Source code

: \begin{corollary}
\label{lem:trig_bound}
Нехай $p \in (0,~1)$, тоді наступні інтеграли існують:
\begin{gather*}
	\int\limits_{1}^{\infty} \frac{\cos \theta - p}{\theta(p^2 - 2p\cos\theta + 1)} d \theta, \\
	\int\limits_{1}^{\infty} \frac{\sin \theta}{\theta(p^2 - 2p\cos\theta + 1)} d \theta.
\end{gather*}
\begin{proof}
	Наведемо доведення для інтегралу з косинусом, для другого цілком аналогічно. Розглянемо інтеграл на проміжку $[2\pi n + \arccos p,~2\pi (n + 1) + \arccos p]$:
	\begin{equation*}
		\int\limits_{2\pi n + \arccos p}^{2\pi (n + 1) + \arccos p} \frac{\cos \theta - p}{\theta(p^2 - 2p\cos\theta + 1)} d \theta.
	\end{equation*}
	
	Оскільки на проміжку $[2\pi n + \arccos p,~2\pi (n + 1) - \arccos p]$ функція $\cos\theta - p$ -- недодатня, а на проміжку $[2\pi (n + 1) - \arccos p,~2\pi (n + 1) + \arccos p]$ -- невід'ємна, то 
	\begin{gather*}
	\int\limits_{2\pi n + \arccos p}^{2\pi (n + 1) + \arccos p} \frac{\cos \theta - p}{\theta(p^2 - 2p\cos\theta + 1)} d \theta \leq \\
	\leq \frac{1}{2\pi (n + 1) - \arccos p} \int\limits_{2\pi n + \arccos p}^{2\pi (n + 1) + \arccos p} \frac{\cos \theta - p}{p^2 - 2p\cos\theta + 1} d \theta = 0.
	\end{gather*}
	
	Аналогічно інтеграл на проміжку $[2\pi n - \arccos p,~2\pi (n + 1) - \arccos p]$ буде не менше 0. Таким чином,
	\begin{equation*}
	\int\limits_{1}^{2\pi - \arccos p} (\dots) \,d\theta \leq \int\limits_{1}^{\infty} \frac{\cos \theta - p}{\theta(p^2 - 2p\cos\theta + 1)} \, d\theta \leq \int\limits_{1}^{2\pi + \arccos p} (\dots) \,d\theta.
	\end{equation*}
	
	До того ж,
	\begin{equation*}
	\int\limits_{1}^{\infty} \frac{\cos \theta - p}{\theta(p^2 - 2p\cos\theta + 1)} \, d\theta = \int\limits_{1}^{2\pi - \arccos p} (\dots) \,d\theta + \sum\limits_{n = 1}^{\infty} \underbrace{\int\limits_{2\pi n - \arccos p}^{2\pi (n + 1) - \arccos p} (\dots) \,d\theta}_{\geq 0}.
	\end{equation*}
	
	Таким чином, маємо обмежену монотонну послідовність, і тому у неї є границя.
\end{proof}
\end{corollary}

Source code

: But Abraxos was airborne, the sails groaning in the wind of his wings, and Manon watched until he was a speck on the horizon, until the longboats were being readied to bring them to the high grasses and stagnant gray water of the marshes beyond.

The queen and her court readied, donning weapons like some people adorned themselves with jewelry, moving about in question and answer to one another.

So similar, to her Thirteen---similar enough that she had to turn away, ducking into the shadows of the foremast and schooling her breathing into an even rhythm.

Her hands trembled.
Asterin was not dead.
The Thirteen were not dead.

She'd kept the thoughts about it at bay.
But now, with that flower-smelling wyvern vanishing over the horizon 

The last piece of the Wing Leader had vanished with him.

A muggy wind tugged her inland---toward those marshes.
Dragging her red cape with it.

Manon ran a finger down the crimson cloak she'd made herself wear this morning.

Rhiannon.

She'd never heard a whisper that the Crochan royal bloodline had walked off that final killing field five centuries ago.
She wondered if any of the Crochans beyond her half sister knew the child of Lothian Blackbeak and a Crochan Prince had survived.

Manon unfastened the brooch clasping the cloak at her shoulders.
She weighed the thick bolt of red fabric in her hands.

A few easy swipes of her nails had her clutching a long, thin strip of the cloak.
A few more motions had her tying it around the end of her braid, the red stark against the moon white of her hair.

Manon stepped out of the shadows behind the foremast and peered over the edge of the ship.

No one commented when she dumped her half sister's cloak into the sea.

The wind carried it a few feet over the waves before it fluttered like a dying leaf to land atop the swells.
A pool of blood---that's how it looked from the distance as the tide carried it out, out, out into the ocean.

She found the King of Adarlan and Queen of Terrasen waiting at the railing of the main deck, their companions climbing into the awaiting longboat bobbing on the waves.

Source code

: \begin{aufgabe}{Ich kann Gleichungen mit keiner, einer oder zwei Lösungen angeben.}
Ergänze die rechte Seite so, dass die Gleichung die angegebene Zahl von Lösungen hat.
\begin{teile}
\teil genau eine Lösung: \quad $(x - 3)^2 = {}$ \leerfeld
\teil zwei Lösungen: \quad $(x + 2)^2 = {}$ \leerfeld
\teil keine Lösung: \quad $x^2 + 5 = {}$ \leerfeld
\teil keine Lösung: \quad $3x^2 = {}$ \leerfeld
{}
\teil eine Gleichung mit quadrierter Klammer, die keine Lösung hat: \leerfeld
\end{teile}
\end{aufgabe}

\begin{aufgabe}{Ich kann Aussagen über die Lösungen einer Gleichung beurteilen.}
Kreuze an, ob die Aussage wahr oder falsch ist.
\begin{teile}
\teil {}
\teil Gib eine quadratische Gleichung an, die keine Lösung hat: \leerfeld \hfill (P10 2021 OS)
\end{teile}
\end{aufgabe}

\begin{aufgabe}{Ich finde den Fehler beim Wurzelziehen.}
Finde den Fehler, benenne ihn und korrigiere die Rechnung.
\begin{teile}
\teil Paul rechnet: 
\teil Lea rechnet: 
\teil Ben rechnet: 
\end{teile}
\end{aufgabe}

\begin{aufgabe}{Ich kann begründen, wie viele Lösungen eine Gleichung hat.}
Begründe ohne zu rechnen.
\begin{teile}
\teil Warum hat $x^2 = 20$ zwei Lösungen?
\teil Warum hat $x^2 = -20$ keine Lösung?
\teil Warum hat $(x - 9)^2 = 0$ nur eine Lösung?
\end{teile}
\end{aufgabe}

********************

WHAT THE TASK ASKS: Go through the listing above and return each line where the word "leerfeld" occurs.

EXERCISE ANSWER:
\teil genau eine Lösung: \quad $(x - 3)^2 = {}$ \leerfeld
\teil zwei Lösungen: \quad $(x + 2)^2 = {}$ \leerfeld
\teil keine Lösung: \quad $x^2 + 5 = {}$ \leerfeld
\teil keine Lösung: \quad $3x^2 = {}$ \leerfeld
\teil eine Gleichung mit quadrierter Klammer, die keine Lösung hat: \leerfeld
\teil Gib eine quadratische Gleichung an, die keine Lösung hat: \leerfeld \hfill (P10 2021 OS)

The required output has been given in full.